生地屋は大阪の船場のようなところで、生地のお店が山のようにあった。
娘は設定で必要な生地をその中でも巨大なデパートのようなお店に入り、たんまり置いてある生地から、あっと言う間に必要な生地を見つけ出した。入っただけでくらくらした私には、大海に泳ぐ小さな小さな魚を空高くから、ペリカンがすごい勢いで間違いなく捕まえる風景のように見えた。
生地を見つけた彼女は、今度はその生地を私に頭の上から足元近くまで垂らして持ってほしいというのでやりました。
生地屋で手を高く揚げて目の前に生地を垂らす私。この確認が座席から見たときに大事だそう。私の立つ位置から香穂が5~10メートル離れてまたチェック。香穂が離れてしまうと、でーーっかい店の中央で、生地を持ち上げて、ぽつんと立つ私という感じになった。

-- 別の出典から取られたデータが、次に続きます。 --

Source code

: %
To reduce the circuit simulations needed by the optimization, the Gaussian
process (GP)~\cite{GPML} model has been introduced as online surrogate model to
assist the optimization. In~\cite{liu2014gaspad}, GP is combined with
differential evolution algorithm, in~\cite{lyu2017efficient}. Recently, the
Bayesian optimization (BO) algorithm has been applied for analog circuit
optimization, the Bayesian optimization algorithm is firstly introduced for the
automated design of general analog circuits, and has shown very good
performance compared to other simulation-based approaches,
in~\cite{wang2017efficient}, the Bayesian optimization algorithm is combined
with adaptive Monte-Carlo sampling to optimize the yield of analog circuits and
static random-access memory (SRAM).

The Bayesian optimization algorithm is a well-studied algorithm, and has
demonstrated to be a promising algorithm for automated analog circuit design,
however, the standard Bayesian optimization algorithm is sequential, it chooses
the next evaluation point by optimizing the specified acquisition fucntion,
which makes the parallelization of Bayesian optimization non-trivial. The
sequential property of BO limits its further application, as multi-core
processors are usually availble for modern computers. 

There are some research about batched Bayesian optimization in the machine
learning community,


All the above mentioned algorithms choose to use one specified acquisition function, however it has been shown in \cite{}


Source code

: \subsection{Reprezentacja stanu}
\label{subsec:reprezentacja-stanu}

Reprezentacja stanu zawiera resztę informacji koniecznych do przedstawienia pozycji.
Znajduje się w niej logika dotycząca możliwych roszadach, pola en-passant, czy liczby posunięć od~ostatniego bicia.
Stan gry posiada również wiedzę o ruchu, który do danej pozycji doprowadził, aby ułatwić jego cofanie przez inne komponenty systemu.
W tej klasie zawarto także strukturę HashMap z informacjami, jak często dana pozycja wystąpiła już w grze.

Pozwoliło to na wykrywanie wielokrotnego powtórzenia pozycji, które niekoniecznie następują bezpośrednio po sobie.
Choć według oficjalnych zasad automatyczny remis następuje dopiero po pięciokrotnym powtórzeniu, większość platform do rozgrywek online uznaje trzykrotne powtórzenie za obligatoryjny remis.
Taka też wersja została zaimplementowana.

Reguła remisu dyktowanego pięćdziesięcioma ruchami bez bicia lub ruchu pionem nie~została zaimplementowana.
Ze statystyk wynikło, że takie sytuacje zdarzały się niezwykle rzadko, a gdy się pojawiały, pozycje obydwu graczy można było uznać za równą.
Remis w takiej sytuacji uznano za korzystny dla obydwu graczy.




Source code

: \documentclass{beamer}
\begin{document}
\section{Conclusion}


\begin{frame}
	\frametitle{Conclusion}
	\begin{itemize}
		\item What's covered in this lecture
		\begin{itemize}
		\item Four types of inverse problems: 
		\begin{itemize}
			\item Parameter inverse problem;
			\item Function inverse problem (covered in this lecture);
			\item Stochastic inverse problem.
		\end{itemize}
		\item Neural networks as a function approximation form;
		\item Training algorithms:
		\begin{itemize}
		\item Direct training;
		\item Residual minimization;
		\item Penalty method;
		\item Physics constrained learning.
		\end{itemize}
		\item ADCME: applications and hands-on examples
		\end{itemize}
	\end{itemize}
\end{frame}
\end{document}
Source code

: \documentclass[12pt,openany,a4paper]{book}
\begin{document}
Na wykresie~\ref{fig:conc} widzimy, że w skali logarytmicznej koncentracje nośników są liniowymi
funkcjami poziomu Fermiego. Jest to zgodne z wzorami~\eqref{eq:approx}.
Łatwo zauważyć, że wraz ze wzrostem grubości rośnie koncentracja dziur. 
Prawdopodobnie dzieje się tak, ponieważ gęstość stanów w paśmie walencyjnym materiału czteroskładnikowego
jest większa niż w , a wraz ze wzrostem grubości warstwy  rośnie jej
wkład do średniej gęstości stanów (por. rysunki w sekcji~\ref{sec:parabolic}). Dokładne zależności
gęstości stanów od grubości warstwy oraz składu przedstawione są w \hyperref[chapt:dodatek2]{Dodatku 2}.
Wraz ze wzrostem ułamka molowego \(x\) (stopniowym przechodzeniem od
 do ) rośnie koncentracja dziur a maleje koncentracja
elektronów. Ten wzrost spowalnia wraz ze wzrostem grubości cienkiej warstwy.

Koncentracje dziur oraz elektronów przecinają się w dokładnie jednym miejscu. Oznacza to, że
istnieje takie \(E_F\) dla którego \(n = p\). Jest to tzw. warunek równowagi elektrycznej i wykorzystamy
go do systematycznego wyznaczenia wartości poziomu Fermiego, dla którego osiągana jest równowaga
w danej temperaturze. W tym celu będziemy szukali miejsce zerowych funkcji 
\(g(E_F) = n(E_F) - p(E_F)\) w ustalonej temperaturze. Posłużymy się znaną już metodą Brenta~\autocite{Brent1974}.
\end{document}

思わず、周りからどう見えるのか?頭の中で想像してしまった。
百貨店の中央で生地を持ち上げて手をあげてじっと立ち、足までたらして、ぽつんとする私
を頭に描いてしまった。やっぱ、なんだかヘン。香穂に言ったら、
毎回、店でやる。そりゃ、そうだよ。舞台の為にはみんな必死なんだよっ!甘えてられない。簡単に妥協もできない。失敗はできないんだよっ!
とのこと。ひょぇぇーーー。
その他にも生地の厚さ、光の通り加減、色と光の反射などなど、すごい項目を全てチェック。それがあっと言う間に終わっていく。
すごぉぉぉーなんだか、職人さんみたいだ。
この生地屋さんに到着するまでにしっかりとロサンジェルスの渋滞に捕まってる私たち。じっと耐えて、つきあう渡も渡だけど、これには訳があります。生地屋さんにくる前に立ち寄った大学にことが起因しています。大学への到着が近くなって来た頃、渡は軽くパニックになった。どうもお姉ちゃんを大学に送りに来たと勘違いしたようだった。
まだクリスマスも来ていないのに、お姉ちゃんが大学に帰っちゃうの?えっーー!!今から旅行に一緒に行くんじゃなかったの?お姉ちゃん大学にもどっちゃうの?
と軽くパニック。お姉ちゃんがちょっとおじょくって、大学に着いたとたん、
バイバイ、渡!!
って言ったら、目に涙がいっぱい溜まって、
ディズニーランドに行こう!大学には行かない!!香穂、戻って!!!早く!!!戻って!!
と詐欺師かなにかにひっかかったお姉ちゃんを説得するかのように、必死に叫んでおりました。
香穂が
「大丈夫だよ。」
と言って、校舎に消えていった。不安げに待つ渡。ほとんど忠犬ハチ公の気分でしょう。じっと校舎を見つめて外で待っていたら、やっとお姉ちゃんがでてきた。すぐに笑顔を取り戻した渡。なんだか、こういう所がまだまだ子どもで笑っちゃう私。
よかったね。
こんなショックな事が生地屋に行く前にあったので、ちょっとくらいお姉ちゃんの買い物につきあわされるのはへっちゃら。我慢しまっせ!という感じです。
お姉ちゃんは、舞台の材料をもっての旅行。ホテルでコツコツを仕上げて行っています。
休みもゆっくりできない毎年の冬休みの我が家の風景です。